Dataset entries:
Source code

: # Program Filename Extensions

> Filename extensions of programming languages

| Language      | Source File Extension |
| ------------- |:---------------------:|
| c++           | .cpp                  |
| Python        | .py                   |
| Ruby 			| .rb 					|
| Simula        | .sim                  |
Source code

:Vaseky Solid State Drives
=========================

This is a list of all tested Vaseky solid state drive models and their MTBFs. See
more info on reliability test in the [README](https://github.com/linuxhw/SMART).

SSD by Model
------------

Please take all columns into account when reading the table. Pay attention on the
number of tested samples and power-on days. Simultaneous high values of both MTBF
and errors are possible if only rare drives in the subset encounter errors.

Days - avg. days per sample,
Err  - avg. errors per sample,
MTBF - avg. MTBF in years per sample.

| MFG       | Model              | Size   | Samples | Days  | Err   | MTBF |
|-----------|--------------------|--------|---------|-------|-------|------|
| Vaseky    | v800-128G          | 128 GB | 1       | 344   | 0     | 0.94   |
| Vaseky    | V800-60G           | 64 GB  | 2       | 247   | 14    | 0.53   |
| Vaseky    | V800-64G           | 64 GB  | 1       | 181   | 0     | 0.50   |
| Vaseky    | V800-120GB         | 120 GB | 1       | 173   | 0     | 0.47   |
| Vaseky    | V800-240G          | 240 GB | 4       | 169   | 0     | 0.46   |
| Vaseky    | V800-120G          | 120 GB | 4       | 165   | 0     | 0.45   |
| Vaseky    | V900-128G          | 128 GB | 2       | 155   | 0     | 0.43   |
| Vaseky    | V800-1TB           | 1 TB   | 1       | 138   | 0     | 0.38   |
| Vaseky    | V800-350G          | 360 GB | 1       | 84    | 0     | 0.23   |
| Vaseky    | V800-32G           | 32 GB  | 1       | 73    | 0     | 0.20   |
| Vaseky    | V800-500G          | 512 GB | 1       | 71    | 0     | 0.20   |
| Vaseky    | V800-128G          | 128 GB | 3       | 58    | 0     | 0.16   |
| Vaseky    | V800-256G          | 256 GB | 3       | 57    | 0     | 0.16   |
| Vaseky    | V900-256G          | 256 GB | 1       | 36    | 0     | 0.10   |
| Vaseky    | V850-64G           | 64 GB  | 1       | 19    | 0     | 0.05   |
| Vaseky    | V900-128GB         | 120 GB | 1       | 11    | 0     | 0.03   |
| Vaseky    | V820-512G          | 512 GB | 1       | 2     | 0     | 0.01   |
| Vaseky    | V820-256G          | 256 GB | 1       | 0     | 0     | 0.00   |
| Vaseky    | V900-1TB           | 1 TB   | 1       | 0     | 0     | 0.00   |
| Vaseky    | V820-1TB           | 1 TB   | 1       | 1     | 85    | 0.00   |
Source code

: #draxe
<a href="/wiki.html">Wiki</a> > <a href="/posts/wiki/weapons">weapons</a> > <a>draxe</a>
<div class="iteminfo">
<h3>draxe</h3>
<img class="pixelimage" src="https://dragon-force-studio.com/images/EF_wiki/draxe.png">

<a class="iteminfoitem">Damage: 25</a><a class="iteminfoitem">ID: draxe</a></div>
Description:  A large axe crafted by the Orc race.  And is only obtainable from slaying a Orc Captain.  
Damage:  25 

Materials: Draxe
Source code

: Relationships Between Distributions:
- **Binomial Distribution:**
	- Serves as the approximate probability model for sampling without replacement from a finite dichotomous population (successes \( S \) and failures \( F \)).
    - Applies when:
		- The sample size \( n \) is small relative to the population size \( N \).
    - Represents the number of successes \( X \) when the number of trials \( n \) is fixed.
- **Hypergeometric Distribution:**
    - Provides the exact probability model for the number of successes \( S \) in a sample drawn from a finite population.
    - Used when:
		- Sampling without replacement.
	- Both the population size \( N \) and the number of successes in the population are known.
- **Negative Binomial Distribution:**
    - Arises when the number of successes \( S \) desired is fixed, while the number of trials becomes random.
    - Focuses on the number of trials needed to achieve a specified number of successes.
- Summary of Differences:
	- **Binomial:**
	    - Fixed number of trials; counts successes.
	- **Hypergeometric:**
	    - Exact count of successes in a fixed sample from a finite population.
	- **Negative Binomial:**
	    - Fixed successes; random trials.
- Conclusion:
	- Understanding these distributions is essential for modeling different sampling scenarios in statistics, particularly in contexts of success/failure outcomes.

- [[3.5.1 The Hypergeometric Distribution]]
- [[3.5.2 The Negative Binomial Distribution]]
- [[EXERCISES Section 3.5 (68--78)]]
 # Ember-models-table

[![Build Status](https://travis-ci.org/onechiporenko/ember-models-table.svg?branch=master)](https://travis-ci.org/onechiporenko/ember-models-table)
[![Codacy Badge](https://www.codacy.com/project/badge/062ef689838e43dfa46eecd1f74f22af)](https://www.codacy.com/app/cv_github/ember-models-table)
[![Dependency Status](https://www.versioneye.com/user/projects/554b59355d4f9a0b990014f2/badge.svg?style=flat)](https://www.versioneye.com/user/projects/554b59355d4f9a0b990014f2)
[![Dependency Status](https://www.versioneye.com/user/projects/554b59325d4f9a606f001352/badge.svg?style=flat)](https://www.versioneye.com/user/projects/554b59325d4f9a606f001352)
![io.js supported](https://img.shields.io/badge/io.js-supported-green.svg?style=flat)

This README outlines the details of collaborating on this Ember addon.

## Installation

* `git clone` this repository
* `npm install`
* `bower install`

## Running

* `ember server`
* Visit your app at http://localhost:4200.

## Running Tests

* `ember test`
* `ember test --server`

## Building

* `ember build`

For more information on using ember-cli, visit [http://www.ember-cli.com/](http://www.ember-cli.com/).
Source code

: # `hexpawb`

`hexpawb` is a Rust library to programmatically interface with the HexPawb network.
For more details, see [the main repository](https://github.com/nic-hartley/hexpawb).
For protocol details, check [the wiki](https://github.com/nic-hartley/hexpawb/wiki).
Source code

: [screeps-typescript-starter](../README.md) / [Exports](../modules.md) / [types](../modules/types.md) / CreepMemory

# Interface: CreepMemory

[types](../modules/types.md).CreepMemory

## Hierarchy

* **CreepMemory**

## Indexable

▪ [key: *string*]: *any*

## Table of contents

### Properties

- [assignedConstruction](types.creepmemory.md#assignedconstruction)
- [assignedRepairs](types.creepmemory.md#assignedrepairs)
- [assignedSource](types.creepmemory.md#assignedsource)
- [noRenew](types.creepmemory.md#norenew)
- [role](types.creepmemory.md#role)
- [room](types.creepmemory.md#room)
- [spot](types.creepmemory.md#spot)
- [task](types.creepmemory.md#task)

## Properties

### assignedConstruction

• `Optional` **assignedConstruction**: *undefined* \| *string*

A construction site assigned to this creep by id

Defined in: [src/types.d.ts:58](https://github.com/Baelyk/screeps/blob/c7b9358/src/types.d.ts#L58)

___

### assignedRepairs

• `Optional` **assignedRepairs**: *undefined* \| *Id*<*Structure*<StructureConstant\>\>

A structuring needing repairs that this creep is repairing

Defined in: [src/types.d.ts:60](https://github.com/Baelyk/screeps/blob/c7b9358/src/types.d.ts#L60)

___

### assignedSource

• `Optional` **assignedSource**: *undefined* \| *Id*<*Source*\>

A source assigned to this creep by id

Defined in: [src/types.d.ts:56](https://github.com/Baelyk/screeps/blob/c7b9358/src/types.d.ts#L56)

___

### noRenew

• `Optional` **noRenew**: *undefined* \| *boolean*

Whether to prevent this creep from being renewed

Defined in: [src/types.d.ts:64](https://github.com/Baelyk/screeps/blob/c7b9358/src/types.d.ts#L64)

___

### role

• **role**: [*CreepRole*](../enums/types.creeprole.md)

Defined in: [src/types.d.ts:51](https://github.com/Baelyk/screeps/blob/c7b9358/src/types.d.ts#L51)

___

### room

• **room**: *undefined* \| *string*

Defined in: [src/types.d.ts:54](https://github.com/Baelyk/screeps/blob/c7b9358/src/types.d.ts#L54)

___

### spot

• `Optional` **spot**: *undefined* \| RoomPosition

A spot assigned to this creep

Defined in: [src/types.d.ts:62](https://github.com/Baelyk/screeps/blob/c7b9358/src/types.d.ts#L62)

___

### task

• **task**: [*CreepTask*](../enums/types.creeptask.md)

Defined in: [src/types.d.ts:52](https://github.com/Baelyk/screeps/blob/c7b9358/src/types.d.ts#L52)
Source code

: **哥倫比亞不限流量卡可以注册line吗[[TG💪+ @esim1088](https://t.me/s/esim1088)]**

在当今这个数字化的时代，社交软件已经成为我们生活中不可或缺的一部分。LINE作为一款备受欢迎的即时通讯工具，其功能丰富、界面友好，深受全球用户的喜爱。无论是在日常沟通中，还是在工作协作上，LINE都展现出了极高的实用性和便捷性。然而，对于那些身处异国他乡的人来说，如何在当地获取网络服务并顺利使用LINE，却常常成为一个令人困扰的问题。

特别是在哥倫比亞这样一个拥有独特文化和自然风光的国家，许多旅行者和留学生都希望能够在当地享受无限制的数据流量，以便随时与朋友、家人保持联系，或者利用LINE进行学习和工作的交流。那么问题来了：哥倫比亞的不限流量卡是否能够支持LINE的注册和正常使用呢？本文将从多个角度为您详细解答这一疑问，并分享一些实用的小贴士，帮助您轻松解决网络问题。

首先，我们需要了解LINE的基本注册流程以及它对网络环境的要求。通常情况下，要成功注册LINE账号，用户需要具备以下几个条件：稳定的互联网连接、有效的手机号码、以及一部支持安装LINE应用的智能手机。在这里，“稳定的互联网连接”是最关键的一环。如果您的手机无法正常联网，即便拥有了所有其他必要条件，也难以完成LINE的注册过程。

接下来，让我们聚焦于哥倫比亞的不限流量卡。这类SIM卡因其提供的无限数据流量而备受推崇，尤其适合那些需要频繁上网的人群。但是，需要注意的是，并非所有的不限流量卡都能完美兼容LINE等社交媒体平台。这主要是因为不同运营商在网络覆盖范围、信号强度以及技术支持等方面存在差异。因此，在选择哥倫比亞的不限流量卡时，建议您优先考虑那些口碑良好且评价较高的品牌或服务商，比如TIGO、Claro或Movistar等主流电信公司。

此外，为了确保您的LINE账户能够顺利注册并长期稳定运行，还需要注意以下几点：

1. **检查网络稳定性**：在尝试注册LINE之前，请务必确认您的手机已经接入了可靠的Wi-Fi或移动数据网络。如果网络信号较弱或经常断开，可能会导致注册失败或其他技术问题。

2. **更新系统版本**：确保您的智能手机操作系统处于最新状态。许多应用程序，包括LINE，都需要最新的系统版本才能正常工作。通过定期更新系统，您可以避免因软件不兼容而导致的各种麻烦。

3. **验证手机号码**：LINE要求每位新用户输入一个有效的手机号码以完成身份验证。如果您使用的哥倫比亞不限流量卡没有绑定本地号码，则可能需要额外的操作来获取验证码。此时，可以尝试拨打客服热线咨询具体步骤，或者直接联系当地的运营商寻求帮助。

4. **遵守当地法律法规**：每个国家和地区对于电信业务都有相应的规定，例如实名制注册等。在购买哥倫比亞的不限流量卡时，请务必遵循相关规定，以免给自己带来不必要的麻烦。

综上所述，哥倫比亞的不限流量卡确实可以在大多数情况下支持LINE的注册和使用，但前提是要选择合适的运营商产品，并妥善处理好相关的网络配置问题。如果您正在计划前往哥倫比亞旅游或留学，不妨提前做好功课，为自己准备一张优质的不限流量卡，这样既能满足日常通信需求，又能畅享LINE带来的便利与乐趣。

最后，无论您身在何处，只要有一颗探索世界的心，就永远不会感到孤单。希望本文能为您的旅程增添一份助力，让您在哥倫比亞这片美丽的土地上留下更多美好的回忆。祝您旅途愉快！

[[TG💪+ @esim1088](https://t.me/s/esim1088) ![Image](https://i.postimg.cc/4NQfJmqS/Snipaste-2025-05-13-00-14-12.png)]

◆ **Task details**:
Going through the entries, return every line holding the word "only".

◆ **Task result**:
and errors are possible if only rare drives in the subset encounter errors.
Description:  A large axe crafted by the Orc race.  And is only obtainable from slaying a Orc Captain.  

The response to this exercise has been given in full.